(Rendered images with source text)
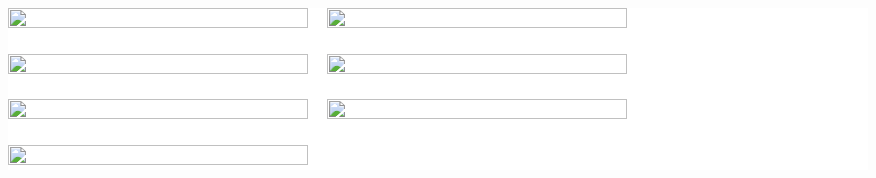 <img src="https://img.thr.fi/content/IMG-20231222-WA0000-1703209714.jpg" width="300px" style="margin-right: 15px;" height="100%" />
<img src="https://img.thr.fi/content/app-1-1703209730.png" width="300px" height="100%" />
<br /><br />
<img src="https://img.thr.fi/content/app-2-1703209736.png" style="margin-right: 15px;" width="300px" height="100%" />
<img src="https://img.thr.fi/content/app-3-1703209744.png" width="300px" height="100%" />
<br /><br />
<img src="https://img.thr.fi/content/app-4-1703209759.png" style="margin-right: 15px;" width="300px" height="100%" />
<img src="https://img.thr.fi/content/app-5-1703209771.png" width="300px" height="100%" />
<br /><br />
<img src="https://img.thr.fi/content/app-6-1703209792.png" width="300px" height="100%" />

### WORK REQUIRED
The copy you write must hold every record verbatim and none of the pictures.

### ANSWER SPACE
 <img src="https://img.thr.fi/content/IMG-20231222-WA0000-1703209714.jpg" width="300px" style="margin-right: 15px;" height="100%" />
<img src="https://img.thr.fi/content/app-1-1703209730.png" width="300px" height="100%" />
<br /><br />
<img src="https://img.thr.fi/content/app-2-1703209736.png" style="margin-right: 15px;" width="300px" height="100%" />
<img src="https://img.thr.fi/content/app-3-1703209744.png" width="300px" height="100%" />
<br /><br />
<img src="https://img.thr.fi/content/app-4-1703209759.png" style="margin-right: 15px;" width="300px" height="100%" />
<img src="https://img.thr.fi/content/app-5-1703209771.png" width="300px" height="100%" />
<br /><br />
<img src="https://img.thr.fi/content/app-6-1703209792.png" width="300px" height="100%" />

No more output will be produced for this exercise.